Lawyers take to the streets against regime: violent clashes and hundreds of arrests
Islamabad (AsiaNews/Agencies) – Soldiers from the Pakistani military clashed this morning with groups of lawyers protesting the imposition of the sate of emergency November 3rd last by General Musharraf. Armed with batons, the soldiers arrested protesters, thus quashing the first public protest against the regime.
In the southern city of Karachi, the police beat up over one hundred lawyers forcing them outside of the courtyard of the provincial high court where they then arrested them. According to Rashid Rizvi, former judge and lawyer, the wounded were denied access to medical aid during the arrest: “With this state of emergency Musharraf is destroying the country”.

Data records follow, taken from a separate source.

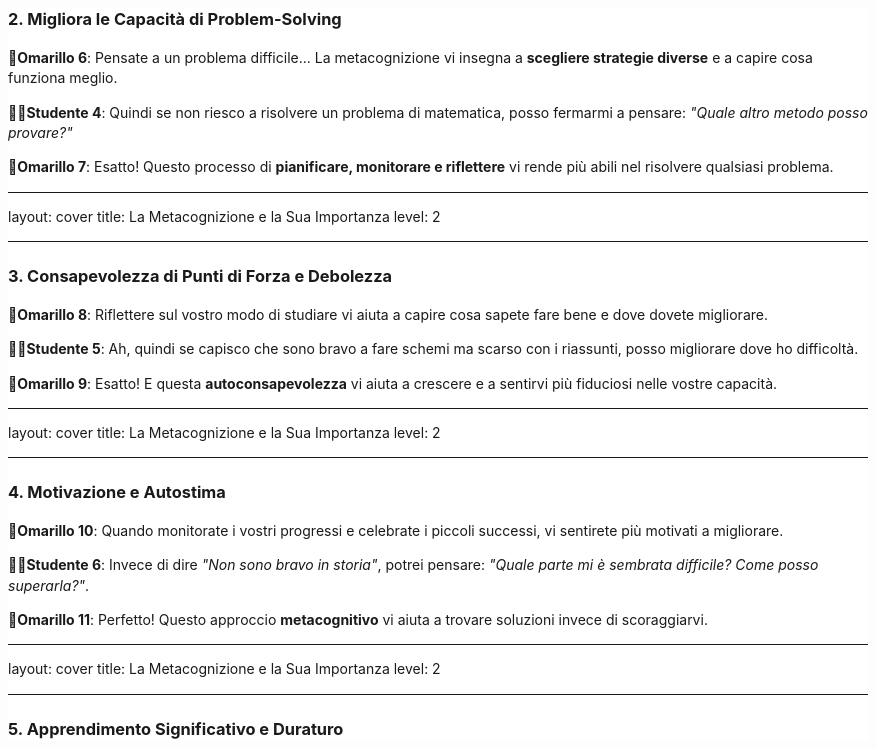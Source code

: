 
### 2. **Migliora le Capacità di Problem-Solving**

**🧠Omarillo 6**: Pensate a un problema difficile... La metacognizione vi insegna a **scegliere strategie diverse** e a capire cosa funziona meglio.

**🧑‍🎓Studente 4**: Quindi se non riesco a risolvere un problema di matematica, posso fermarmi a pensare: *"Quale altro metodo posso provare?"*

**🧠Omarillo 7**: Esatto! Questo processo di **pianificare, monitorare e riflettere** vi rende più abili nel risolvere qualsiasi problema.

---
layout: cover
title: La Metacognizione e la Sua Importanza
level: 2

---

### 3. **Consapevolezza di Punti di Forza e Debolezza**

**🧠Omarillo 8**: Riflettere sul vostro modo di studiare vi aiuta a capire cosa sapete fare bene e dove dovete migliorare.

**🧑‍🎓Studente 5**: Ah, quindi se capisco che sono bravo a fare schemi ma scarso con i riassunti, posso migliorare dove ho difficoltà.

**🧠Omarillo 9**: Esatto! E questa **autoconsapevolezza** vi aiuta a crescere e a sentirvi più fiduciosi nelle vostre capacità.

---
layout: cover
title: La Metacognizione e la Sua Importanza
level: 2

---

### 4. **Motivazione e Autostima**

**🧠Omarillo 10**: Quando monitorate i vostri progressi e celebrate i piccoli successi, vi sentirete più motivati a migliorare.

**🧑‍🎓Studente 6**: Invece di dire *"Non sono bravo in storia"*, potrei pensare: *"Quale parte mi è sembrata difficile? Come posso superarla?"*.

**🧠Omarillo 11**: Perfetto! Questo approccio **metacognitivo** vi aiuta a trovare soluzioni invece di scoraggiarvi.

---
layout: cover
title: La Metacognizione e la Sua Importanza
level: 2

---

### 5. **Apprendimento Significativo e Duraturo**

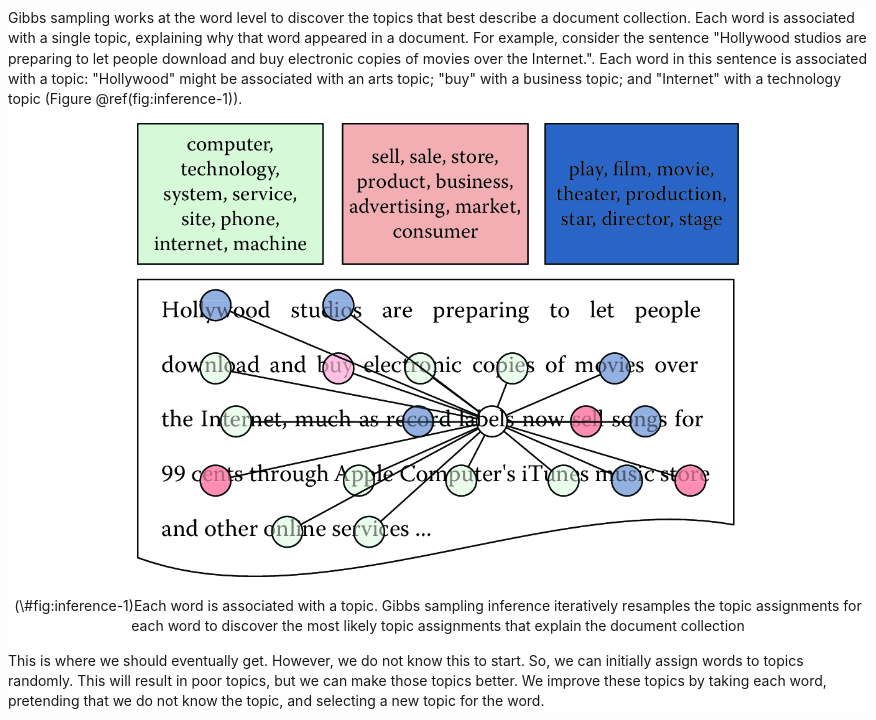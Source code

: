 
Gibbs sampling works at the word level to discover the topics that best
describe a document collection. Each word is associated with a single
topic, explaining why that word appeared in a document. For example,
consider the sentence "Hollywood studios are preparing to let people
download and buy electronic copies of movies over the Internet.". Each
word in this sentence is associated with a topic: "Hollywood" might be
associated with an arts topic; "buy" with a business topic; and
"Internet" with a technology topic
(Figure \@ref(fig:inference-1)).

<div class="figure" style="text-align: center">
<img src="ChapterText/figures/inference_1.png" alt="Each word is associated with a topic. Gibbs sampling inference iteratively resamples the topic assignments for each word to discover the most likely topic assignments that explain the document collection" width="70%" />
<p class="caption">(\#fig:inference-1)Each word is associated with a topic. Gibbs sampling inference iteratively resamples the topic assignments for each word to discover the most likely topic assignments that explain the document collection</p>
</div>

This is where we should eventually get. However, we do not know this to
start. So, we can initially assign words to topics randomly. This will
result in poor topics, but we can make those topics better. We improve
these topics by taking each word, pretending that we do not know the
topic, and selecting a new topic for the word.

Members of the judicial power in the country – magistrates and lawyers – have been the driving force behind anti-Musharraf protests which have sprung up since the beginning of the year. They were motivated by Islamabad’s decision to remove Iftikhar Chaundry, president of the Supreme Court, considered to be one of the great guarantors of democracy.
Chaundry was due to judge Musharraf’s eligibility for re-election according to the nation’s constitution, by mid November. The military arrested him just hours after general Musharraf’s taking power, the second time he has led a coup in just eight years.
Beyond the popular protest, lawyers have decided to boycott all attempts to re-establish the judicial system in the country. Latif Afridi, president of the bar council in the north-western city of Peshawar says: “''Police have arrested hundreds of lawyers from various parts of Pakistan, but we will boycott the court and try to hold rallies where ever it is possible. We will do it to express our angers against Musharraf”.
In a demonstration of the serious nature of the boycott, In Multan, a central city, dozens of lawyers chased a car bringing two newly appointed judges to the high court there and chanted ''Shame on you!'' and “Traitor judges!”. The police arrested almost all of the protesting lawyers.